With over 40,000 germline DNA samples from individuals who are members of high-risk pedigrees, Genetic Epidemiology has one of the largest human tissue banks within the University of Utah.
Family Studies Database
Our large database is notable for the breadth of genetic, demographic, epidemiological, and medical data it contains on the 40,000 individuals we have studied and sampled, as well as their relatives. All precautions are taken to protect the confidentiality and privacy of this data.
We have state-of-the-art laboratory facilities for processing blood or saliva samples, extracting and storing DNA from whole blood or FFPE tissue, and performing genotyping and sequencing.

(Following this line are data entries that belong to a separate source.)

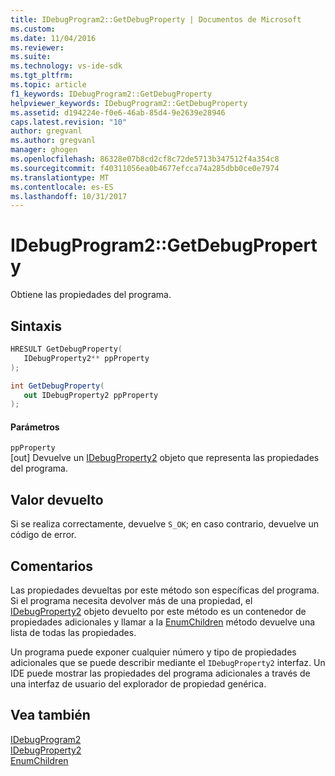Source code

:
```yaml
---
title: IDebugProgram2::GetDebugProperty | Documentos de Microsoft
ms.custom: 
ms.date: 11/04/2016
ms.reviewer: 
ms.suite: 
ms.technology: vs-ide-sdk
ms.tgt_pltfrm: 
ms.topic: article
f1_keywords: IDebugProgram2::GetDebugProperty
helpviewer_keywords: IDebugProgram2::GetDebugProperty
ms.assetid: d194224e-f0e6-46ab-85d4-9e2639e28946
caps.latest.revision: "10"
author: gregvanl
ms.author: gregvanl
manager: ghogen
ms.openlocfilehash: 86328e07b8cd2cf8c72de5713b347512f4a354c8
ms.sourcegitcommit: f40311056ea0b4677efcca74a285dbb0ce0e7974
ms.translationtype: MT
ms.contentlocale: es-ES
ms.lasthandoff: 10/31/2017
---
```

# <a name="idebugprogram2getdebugproperty"></a>IDebugProgram2::GetDebugProperty
Obtiene las propiedades del programa.  
  
## <a name="syntax"></a>Sintaxis  
  
```cpp  
HRESULT GetDebugProperty(   
   IDebugProperty2** ppProperty  
);  
```  
  
```csharp  
int GetDebugProperty(   
   out IDebugProperty2 ppProperty  
);  
```  
  
#### <a name="parameters"></a>Parámetros  
 `ppProperty`  
 [out] Devuelve un [IDebugProperty2](../../../extensibility/debugger/reference/idebugproperty2.md) objeto que representa las propiedades del programa.  
  
## <a name="return-value"></a>Valor devuelto  
 Si se realiza correctamente, devuelve `S_OK`; en caso contrario, devuelve un código de error.  
  
## <a name="remarks"></a>Comentarios  
 Las propiedades devueltas por este método son específicas del programa. Si el programa necesita devolver más de una propiedad, el [IDebugProperty2](../../../extensibility/debugger/reference/idebugproperty2.md) objeto devuelto por este método es un contenedor de propiedades adicionales y llamar a la [EnumChildren](../../../extensibility/debugger/reference/idebugproperty2-enumchildren.md) método devuelve una lista de todas las propiedades.  
  
 Un programa puede exponer cualquier número y tipo de propiedades adicionales que se puede describir mediante el `IDebugProperty2` interfaz. Un IDE puede mostrar las propiedades del programa adicionales a través de una interfaz de usuario del explorador de propiedad genérica.  
  
## <a name="see-also"></a>Vea también  
 [IDebugProgram2](../../../extensibility/debugger/reference/idebugprogram2.md)   
 [IDebugProperty2](../../../extensibility/debugger/reference/idebugproperty2.md)   
 [EnumChildren](../../../extensibility/debugger/reference/idebugproperty2-enumchildren.md)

Utah Population Database (UPDB)
The UPDB was originally created in the Division of Genetic Epidemiology. We have analyzed this unique and powerful resource longer than any other group and have created a large set of tools for genetic analysis of any phenotype of interest. The UPDB is a genealogical and population database of >8 million individuals linked to high-quality medical and demographic and exposure data. It is one of the world’s richest sources for genetic studies. This powerful resource helped lead the GenEpi team to the discovery and identification of genes that contribute to cancer (BRCA1, BRCA2, CDKN2A).
The majority of our research is focused on searching for and understanding genes that increase a person's risk of developing various diseases. Knowledge about inherited predisposition to these diseases will help lead to the ability of health care professionals to treat, and eventually prevent, these illnesses with greater success.

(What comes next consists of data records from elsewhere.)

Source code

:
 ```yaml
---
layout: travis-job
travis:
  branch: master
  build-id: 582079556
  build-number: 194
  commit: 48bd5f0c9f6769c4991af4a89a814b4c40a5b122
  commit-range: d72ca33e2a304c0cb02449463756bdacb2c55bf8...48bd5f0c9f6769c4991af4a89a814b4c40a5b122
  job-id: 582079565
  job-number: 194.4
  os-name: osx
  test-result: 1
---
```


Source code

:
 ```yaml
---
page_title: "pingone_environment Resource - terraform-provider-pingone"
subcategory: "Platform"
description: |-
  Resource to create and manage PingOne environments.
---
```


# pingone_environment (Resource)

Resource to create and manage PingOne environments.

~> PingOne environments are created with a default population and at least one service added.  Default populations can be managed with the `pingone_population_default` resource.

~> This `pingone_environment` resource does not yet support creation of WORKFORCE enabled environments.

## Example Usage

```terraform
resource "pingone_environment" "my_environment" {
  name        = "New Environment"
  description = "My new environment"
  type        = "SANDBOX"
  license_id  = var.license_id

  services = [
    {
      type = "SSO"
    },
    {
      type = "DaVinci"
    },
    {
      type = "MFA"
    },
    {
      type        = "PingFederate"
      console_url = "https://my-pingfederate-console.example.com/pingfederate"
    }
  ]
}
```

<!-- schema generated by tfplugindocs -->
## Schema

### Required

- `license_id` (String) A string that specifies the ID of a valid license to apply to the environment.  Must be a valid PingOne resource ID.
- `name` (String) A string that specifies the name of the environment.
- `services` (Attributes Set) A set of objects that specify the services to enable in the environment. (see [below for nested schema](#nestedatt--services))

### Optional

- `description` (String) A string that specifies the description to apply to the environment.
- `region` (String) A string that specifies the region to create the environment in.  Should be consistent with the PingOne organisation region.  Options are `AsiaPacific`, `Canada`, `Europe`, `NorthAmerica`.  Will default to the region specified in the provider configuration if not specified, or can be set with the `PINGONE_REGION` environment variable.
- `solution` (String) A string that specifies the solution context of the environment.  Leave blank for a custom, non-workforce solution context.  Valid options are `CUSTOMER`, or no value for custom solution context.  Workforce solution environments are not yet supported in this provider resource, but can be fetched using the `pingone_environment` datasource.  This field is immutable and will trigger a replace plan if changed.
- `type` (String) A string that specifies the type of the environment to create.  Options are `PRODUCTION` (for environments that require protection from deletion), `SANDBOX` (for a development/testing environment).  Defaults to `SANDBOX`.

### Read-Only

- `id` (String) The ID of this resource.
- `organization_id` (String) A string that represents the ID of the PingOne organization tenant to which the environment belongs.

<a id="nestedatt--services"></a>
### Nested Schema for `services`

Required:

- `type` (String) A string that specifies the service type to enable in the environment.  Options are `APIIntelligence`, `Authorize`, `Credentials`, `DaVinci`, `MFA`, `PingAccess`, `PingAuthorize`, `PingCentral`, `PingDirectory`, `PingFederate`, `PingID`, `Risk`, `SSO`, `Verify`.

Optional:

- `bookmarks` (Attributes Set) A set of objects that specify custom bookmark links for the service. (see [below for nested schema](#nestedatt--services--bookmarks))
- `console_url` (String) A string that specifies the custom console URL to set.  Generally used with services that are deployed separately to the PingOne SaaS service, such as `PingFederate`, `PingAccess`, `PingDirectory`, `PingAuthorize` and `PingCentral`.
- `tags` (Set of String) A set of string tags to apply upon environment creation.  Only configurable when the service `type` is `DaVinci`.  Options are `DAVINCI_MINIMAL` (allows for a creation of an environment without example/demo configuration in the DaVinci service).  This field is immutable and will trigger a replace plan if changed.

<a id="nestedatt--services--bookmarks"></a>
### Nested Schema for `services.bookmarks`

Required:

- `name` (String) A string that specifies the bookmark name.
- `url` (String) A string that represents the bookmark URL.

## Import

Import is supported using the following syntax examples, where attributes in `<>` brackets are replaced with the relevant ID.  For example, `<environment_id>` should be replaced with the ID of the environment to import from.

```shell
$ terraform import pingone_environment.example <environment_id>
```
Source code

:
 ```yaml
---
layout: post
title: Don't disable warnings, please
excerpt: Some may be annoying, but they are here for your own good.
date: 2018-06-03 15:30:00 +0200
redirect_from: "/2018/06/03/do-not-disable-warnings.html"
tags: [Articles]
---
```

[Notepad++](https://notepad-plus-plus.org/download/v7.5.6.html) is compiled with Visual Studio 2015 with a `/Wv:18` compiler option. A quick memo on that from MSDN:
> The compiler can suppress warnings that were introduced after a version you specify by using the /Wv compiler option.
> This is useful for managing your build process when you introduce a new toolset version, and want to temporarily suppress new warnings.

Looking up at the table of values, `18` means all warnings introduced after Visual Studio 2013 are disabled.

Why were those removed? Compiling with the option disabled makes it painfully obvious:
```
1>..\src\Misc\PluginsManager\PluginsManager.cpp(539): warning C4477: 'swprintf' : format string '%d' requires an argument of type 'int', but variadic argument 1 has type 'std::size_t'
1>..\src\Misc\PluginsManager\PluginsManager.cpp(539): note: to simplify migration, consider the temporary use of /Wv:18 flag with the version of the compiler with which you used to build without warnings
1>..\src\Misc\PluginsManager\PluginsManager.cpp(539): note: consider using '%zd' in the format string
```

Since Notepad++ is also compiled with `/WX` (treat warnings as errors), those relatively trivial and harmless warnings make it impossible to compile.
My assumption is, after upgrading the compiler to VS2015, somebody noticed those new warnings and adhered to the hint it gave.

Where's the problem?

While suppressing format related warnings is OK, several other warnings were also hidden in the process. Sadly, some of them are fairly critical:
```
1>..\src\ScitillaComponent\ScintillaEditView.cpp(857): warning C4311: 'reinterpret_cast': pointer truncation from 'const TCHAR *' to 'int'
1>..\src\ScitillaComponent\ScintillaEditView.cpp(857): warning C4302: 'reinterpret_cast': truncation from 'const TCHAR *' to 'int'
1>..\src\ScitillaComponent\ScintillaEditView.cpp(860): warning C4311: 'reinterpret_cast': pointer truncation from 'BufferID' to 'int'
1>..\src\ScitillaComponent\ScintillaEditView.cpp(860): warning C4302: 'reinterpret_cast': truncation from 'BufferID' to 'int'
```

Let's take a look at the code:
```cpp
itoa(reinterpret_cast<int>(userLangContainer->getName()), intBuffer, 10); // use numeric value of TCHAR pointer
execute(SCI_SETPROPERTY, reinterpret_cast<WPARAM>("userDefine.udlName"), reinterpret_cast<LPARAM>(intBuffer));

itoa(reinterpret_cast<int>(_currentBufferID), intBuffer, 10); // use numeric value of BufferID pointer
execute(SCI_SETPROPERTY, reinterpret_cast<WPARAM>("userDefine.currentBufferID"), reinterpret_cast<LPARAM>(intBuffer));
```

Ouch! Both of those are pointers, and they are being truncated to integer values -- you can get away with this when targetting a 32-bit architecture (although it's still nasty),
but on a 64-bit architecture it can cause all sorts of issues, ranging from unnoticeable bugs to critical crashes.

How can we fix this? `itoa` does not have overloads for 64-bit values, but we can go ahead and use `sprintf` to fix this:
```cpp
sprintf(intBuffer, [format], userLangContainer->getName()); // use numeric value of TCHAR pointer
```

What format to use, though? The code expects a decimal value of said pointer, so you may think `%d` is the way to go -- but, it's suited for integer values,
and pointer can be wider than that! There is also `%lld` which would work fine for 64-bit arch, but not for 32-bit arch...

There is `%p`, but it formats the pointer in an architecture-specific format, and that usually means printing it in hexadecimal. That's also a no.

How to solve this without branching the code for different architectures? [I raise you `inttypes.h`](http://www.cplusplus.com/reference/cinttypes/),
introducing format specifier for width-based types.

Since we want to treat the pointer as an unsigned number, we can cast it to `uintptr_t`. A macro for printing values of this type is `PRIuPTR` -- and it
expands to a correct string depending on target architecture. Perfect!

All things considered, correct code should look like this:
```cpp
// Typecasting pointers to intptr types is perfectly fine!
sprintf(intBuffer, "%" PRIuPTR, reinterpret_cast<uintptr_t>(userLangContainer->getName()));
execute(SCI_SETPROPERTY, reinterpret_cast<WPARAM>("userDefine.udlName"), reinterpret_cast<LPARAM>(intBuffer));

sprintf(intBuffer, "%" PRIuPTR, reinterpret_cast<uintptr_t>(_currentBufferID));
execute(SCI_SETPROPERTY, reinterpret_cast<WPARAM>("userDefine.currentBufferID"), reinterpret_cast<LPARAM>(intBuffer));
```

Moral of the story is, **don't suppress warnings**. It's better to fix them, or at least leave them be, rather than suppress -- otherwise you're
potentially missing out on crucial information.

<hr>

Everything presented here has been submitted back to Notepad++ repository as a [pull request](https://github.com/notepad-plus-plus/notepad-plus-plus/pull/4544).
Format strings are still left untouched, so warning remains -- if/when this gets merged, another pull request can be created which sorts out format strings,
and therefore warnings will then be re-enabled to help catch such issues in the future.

We use unique Utah genealogical resources linked to statewide medical data to identify pedigrees with a statistical excess of a phenotype of interest.
These high-risk pedigrees are different from those studied in most populations not only because of their size (many generations deep), but also because they do not just include a large number of affected individuals, but they are validated to have a statistically significant excess of the phenotype of interest over what is expected in the Utah population.

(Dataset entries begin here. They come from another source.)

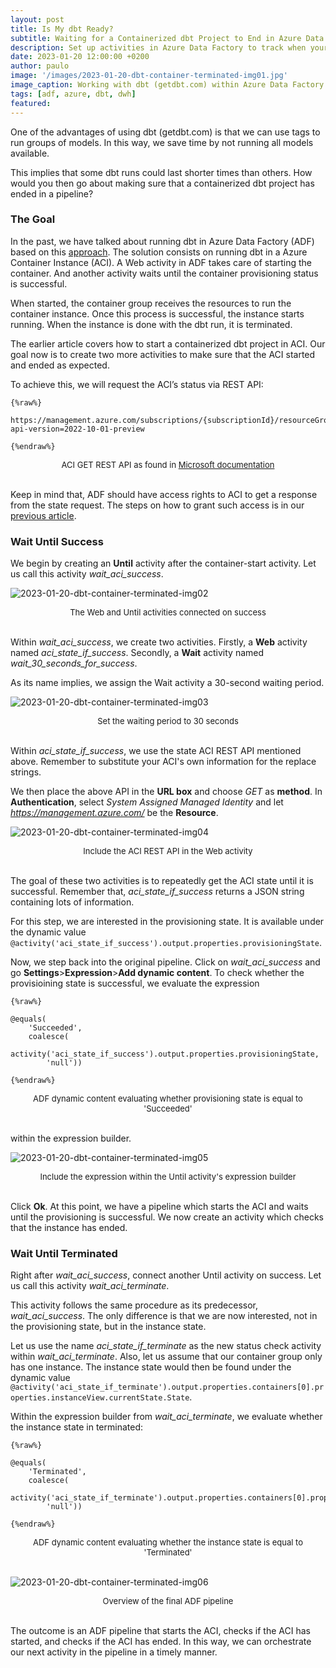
 ```yaml
---
layout: post
title: Is My dbt Ready?
subtitle: Waiting for a Containerized dbt Project to End in Azure Data Factory 
description: Set up activities in Azure Data Factory to track when your containerized dbt project has finished running
date: 2023-01-20 12:00:00 +0200
author: paulo
image: '/images/2023-01-20-dbt-container-terminated-img01.jpg'
image_caption: Working with dbt (getdbt.com) within Azure Data Factory
tags: [adf, azure, dbt, dwh]
featured: 
---
```


One of the advantages of using dbt (getdbt.com) is that we can use tags to run groups of models. In this way, we save time by not running all models available. 

This implies that some dbt runs could last shorter times than others. How would you then go about making sure that a containerized dbt project has ended in a pipeline? 

### The Goal

In the past, we have talked about running dbt in Azure Data Factory (ADF) based on this [approach](https://medium.com/@guangx/run-dbt-in-azure-data-factory-a-clean-solution-for-azure-cloud-edddf0c85849). The solution consists on running dbt in a Azure Container Instance (ACI). A Web activity in ADF takes care of starting the container. And another activity waits until the container provisioning status is successful. 

When started, the container group receives the resources to run the container instance. Once this process is successful, the instance starts running. When the instance is done with the dbt run, it is terminated.

The earlier article covers how to start a containerized dbt project in ACI. Our goal now is to create two more activities to make sure that the ACI started and ended as expected. 

To achieve this, we will request the ACI’s status via REST API: 

    {%raw%}

    https://management.azure.com/subscriptions/{subscriptionId}/resourceGroups/{resourceGroupName}/providers/Microsoft.ContainerInstance/containerGroups/{containerGroupName}?api-version=2022-10-01-preview

    {%endraw%}
<font size="-1"><center><span> ACI GET REST API as found in <a href="https://learn.microsoft.com/en-us/rest/api/container-instances/container-groups/get?tabs=HTTP">Microsoft documentation</a></span></center></font>
<br>

Keep in mind that, ADF should have access rights to ACI to get a response from the state request. The steps on how to grant such access is in our [previous article](https://paulomoralescastillo.com/blog/2023/01/05/pulling-logs-aci.html).


### Wait Until Success

We begin by creating an **Until** activity after the container-start activity. Let us call this activity *wait_aci_success*. 

![2023-01-20-dbt-container-terminated-img02](/images/2023-01-20-dbt-container-terminated-img02.jpg)
<font size="-1"><center><span> The Web and Until activities connected on success </span></center></font>
<br>

Within *wait_aci_success*, we create two activities. Firstly, a **Web** activity named *aci_state_if_success*. Secondly, a **Wait** activity named *wait_30_seconds_for_success*. 

As its name implies, we assign the Wait activity a 30-second waiting period.

![2023-01-20-dbt-container-terminated-img03](/images/2023-01-20-dbt-container-terminated-img03.jpg)
<font size="-1"><center><span> Set the waiting period to 30 seconds </span></center></font>
<br>

Within *aci_state_if_success*, we use the state ACI REST API mentioned above. Remember to substitute your ACI's own information for the replace strings.

We then place the above API in the **URL box** and choose *GET* as **method**. In **Authentication**, select *System Assigned Managed Identity* and let *https://management.azure.com/* be the **Resource**. 

![2023-01-20-dbt-container-terminated-img04](/images/2023-01-20-dbt-container-terminated-img04.jpg)
<font size="-1"><center><span> Include the ACI REST API in the Web activity </span></center></font>
<br>

The goal of these two activities is to repeatedly get the ACI state until it is successful. Remember that, *aci_state_if_success* returns a JSON string containing lots of information. 

For this step, we are interested in the provisioning state. It is available under the dynamic value `@activity('aci_state_if_success').output.properties.provisioningState`.

Now, we step back into the original pipeline. Click on *wait_aci_success* and go **Settings**>**Expression**>**Add dynamic content**. To check whether the provisioining state is successful, we evaluate the expression 

    {%raw%}

    @equals(
        'Succeeded', 
        coalesce(
            activity('aci_state_if_success').output.properties.provisioningState, 
            'null'))

    {%endraw%}
<font size="-1"><center><span> ADF dynamic content evaluating whether provisioning state is equal to 'Succeeded' </span></center></font>
<br>

within the expression builder.


![2023-01-20-dbt-container-terminated-img05](/images/2023-01-20-dbt-container-terminated-img05.jpg)
<font size="-1"><center><span> Include the expression within the Until activity's expression builder  </span></center></font>
<br>

Click **Ok**. At this point, we have a pipeline which starts the ACI and waits until the provisioning is successful. We now create an activity which checks that the instance has ended. 

### Wait Until Terminated

Right after *wait_aci_success*, connect another Until activity on success. Let us call this activity *wait_aci_terminate*.

This activity follows the same procedure as its predecessor, *wait_aci_success*. The only difference is that we are now interested, not in the provisioning state, but in the instance state. 

Let us use the name *aci_state_if_terminate* as the new status check activity within *wait_aci_terminate*. Also, let us assume that our container group only has one instance. The instance state would then be found under the dynamic value `@activity('aci_state_if_terminate').output.properties.containers[0].properties.instanceView.currentState.State`.

Within the expression builder from *wait_aci_terminate*, we evaluate whether the instance state in terminated:

    {%raw%}

    @equals(
        'Terminated', 
        coalesce(
            activity('aci_state_if_terminate').output.properties.containers[0].properties.instanceView.currentState.State, 
            'null'))

    {%endraw%}
<font size="-1"><center><span> ADF dynamic content evaluating whether the instance state is equal to 'Terminated' </span></center></font>
<br>

![2023-01-20-dbt-container-terminated-img06](/images/2023-01-20-dbt-container-terminated-img06.jpg)
<font size="-1"><center><span> Overview of the final ADF pipeline </span></center></font>
<br>

The outcome is an ADF pipeline that starts the ACI, checks if the ACI has started, and checks if the ACI has ended. In this way, we can orchestrate our next activity in the pipeline in a timely manner. 
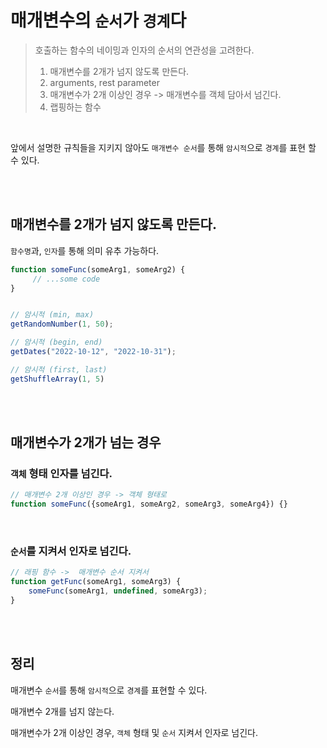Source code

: # 매개변수의 ```순서```가 ```경계```다
>호출하는 함수의 네이밍과 인자의 순서의 연관성을 고려한다.
> 1. 매개변수를 2개가 넘지 않도록 만든다.
> 2. arguments, rest parameter
> 3. 매개변수가 2개 이상인 경우 -> 매개변수를 객체 담아서 넘긴다.
> 4. 랩핑하는 함수
 
<br/>

앞에서 설명한 규칙들을 지키지 않아도 ```매개변수 순서```를 통해 ```암시적```으로 ``경계``를 표현 할 수 있다. 

<br/><br/>

## 매개변수를 2개가 넘지 않도록 만든다.

```함수명```과, ```인자```를 통해 의미 유추 가능하다.


```javascript
function someFunc(someArg1, someArg2) {
     // ...some code
}


// 암시적 (min, max) 
getRandomNumber(1, 50);

// 암시적 (begin, end) 
getDates("2022-10-12", "2022-10-31");

// 암시적 (first, last)
getShuffleArray(1, 5)
```


<br/><br/>

## 매개변수가 2개가 넘는 경우 

### ```객체``` 형태 인자를 넘긴다.

```javascript
// 매개변수 2개 이상인 경우 -> 객체 형태로
function someFunc({someArg1, someArg2, someArg3, someArg4}) {}
```

<br/>

### ```순서```를 지켜서 인자로 넘긴다.

```javascript
// 래핑 함수 ->  매개변수 순서 지켜서 
function getFunc(someArg1, someArg3) {
	someFunc(someArg1, undefined, someArg3);
}
```


<br/>
<br/>



## 정리
매개변수 ```순서```를 통해 ```암시적```으로 ```경계```를 표현할 수 있다.

매개변수 2개를 넘지 않는다.

매개변수가 2개 이상인 경우, ```객체``` 형태  및 ```순서``` 지켜서 인자로 넘긴다.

Genetic data representing the entire genome is generated for related sampled affected individuals (genotypes at millions of markers, or sequence data for the entire genome) in each pedigree. The co-inheritance of the phenotype is considered in conjunction with the inheritance of regions of the genome in related affected individuals in these high risk pedigrees to measure evidence that a disease locus might be in a particular chromosomal region. This is accomplished using powerful tools, many developed by our team of statistical geneticists.